Anthony Newman— Owner, Calm Energy Dog Training

“There are two warring schools of dog training, " according to Anthony Newman, owner of Calm Energy Dog Training. There is the "pack leader" approach, made famous by Dog Whisperer Cesar Milan, and the "positive reinforcement" approach, based in behavioral science.

“In my mind the political war between the two camps is hurting the dogs. I have been trained in both, I respect them both, and I take what is best from both and do what is best for the individual dog.” Newman said.

Newman, who opened Calm Energy Dog Training in 2008, says that while owning a dog in the city offers unique challenges it can be great for the dog.

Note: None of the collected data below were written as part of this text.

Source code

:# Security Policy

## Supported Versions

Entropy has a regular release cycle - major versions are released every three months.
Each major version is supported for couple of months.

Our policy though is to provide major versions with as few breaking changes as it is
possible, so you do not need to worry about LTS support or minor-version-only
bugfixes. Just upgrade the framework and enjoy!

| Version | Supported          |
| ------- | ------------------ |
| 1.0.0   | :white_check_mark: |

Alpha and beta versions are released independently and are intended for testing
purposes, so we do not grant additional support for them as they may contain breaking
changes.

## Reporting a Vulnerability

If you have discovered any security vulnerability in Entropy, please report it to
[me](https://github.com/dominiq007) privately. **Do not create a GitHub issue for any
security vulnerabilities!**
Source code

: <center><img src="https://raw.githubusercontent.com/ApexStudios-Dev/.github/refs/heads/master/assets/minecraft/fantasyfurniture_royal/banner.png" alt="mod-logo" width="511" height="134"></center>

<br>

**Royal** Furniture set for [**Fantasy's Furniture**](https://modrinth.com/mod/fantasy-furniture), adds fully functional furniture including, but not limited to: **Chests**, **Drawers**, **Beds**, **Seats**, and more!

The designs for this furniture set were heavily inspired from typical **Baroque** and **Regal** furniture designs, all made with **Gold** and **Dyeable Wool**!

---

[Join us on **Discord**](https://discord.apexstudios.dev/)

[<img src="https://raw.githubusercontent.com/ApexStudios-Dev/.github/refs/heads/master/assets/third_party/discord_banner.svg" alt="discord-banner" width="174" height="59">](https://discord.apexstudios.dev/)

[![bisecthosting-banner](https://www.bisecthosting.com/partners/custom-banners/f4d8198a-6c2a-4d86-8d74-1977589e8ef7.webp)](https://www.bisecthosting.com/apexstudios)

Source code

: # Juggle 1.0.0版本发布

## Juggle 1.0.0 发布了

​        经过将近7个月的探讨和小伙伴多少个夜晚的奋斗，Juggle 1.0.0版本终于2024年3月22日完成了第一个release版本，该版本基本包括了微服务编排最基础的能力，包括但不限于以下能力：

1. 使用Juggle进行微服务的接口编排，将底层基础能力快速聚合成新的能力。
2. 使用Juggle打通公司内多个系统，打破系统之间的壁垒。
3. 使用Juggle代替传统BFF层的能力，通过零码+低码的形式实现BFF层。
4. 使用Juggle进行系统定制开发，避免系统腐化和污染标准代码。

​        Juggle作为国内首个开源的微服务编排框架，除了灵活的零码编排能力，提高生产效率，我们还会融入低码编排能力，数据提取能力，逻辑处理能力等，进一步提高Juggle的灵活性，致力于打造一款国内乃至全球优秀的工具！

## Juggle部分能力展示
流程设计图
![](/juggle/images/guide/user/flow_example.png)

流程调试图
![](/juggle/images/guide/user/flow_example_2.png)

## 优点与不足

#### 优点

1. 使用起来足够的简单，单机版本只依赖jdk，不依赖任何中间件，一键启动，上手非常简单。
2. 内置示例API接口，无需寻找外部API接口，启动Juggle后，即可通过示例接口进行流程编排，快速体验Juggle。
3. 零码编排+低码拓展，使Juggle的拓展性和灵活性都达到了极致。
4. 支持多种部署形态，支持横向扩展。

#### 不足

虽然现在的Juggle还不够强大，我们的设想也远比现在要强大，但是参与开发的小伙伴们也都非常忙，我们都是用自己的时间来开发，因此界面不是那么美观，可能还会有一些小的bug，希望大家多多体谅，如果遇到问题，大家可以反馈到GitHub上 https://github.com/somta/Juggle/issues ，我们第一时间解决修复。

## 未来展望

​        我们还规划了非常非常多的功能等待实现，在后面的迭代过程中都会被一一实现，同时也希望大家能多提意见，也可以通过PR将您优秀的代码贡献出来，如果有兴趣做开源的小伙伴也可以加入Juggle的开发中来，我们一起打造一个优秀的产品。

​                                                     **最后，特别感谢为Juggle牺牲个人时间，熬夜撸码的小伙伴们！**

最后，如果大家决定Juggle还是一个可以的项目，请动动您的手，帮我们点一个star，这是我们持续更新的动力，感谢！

“It’s not true that you can’t have a happy dog in the city,” Newman says.  “New Yorker’s are forced to do a lot of healthy things for their dogs. City dogs can be very fulfilled because we have to walk them.  Walking is a great bonding exercise between the owner and the dog.”

According to Newman the three keys to a fulfilled, happy, obedient dog are exercise, socialization and leadership.

“Leadership cuts through all areas of life,” Newman says.  “The city is an unnatural place for a dog and they really need that calm leadership to show them how to deal with it.”

Newman says that from the very beginning owners should think about the kind of behavior they are encouraging.  “Everything your dog gets that he wants; treats, dinner, a belly rub, a walk, what was he doing right before you gave this to him? That is the behavior you are reinforcing.”

Newman mostly works privately with clients and their dogs because each dog is an individual with their own unique needs.  “I go to peoples' apartments and we work inside. Then we hit the streets and do leash walks and we go to the dog park together.”  

Newman says that off-leash time at the dog park is the best way to exercise and socialize your dog.  “Good socialization means they will hang out with new dogs, strange dogs, over-excited dogs,” Newman says.  

Newman, who used to teach philosophy at both MIT and Tufts University in Boston takes a contemplative, philosophical approach to dog training.


“I give everyone personalized homework assignments. I keep it all fun.  A lot of helping people with their dogs is breaking down the ideas for them and helping them to put those ideas to work.”